Payne: I have two but they both play in my head on repeat when I write.
“Almost all good writing begins with terrible first efforts. You need to start somewhere.” Anne Lamott
“I believe that the road to hell is paved with adverbs, and I will shout it from the rooftops. To put it another way, they’re like dandelions.” Stephen King
SunLit: What does the current collection of books on your home shelves tell visitors about you?
Payne: My bookshelf is much like my music – a collection of different genres. What I love most in any book be it fantasy, thriller, literary or nonfiction are the characters. Do they pull me into their world? Make me turn the pages to find out what happens next? Teach me something new? If so, then count me in.
SunLit: Soundtrack or silence? What’s the audio background that helps you write?
Payne: A little bit of both depending on what I’m writing and my mood. If it’s music, then typically something I’m not familiar with so I don’t start singing along and break my concentration. Sometimes classical, sometimes electronic, and on the rare occasion I’ve even been known to listen to metal, but only when a character or scene called for it.

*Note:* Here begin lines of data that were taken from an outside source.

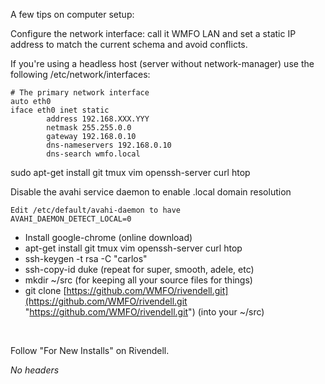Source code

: A few tips on computer setup:

Configure the network interface: call it WMFO LAN and set a static IP
address to match the current schema and avoid conflicts.

If you're using a headless host (server without network-manager) use the
following /etc/network/interfaces:

    # The primary network interface
    auto eth0
    iface eth0 inet static
            address 192.168.XXX.YYY
            netmask 255.255.0.0
            gateway 192.168.0.10
            dns-nameservers 192.168.0.10
            dns-search wmfo.local

sudo apt-get install git tmux vim openssh-server curl htop

Disable the avahi service daemon to enable .local domain resolution

    Edit /etc/default/avahi-daemon to have 
    AVAHI_DAEMON_DETECT_LOCAL=0

-   Install google-chrome (online download)
-   apt-get install git tmux vim openssh-server curl htop
-   ssh-keygen -t rsa -C "carlos"
-   ssh-copy-id duke (repeat for super, smooth, adele, etc)
-   mkdir \~/src (for keeping all your source files for things)
-   git clone
    [https://github.com/WMFO/rivendell.git](https://github.com/WMFO/rivendell.git "https://github.com/WMFO/rivendell.git")
    (into your \~/src)

 

Follow "For New Installs" on Rivendell.

*No headers*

SunLit: What event, and at what age, convinced you that you wanted to be a writer?
Payne: I’ve always loved writing. Words are my go-to expression, apart from my hands which unless I’m typing, fly around me when I speak. At the invention of email, I was unleashed, writing funny asides to bolster a point, using it as an early form of a blog before blogs were even a thing.
I’m sorry to everyone who used to receive those emails from me. It took years and the midpoint of my life before I began to believe I could be the kind of writer who wrote entire books. And I couldn’t be more grateful that I took that leap.
SunLit: As an author, what do you most fear?
Payne: The day I can’t write.
SunLit: Also as an author, what brings you the greatest satisfaction?
Payne: Every single book I publish and the readers who immerse themselves into my imagined worlds.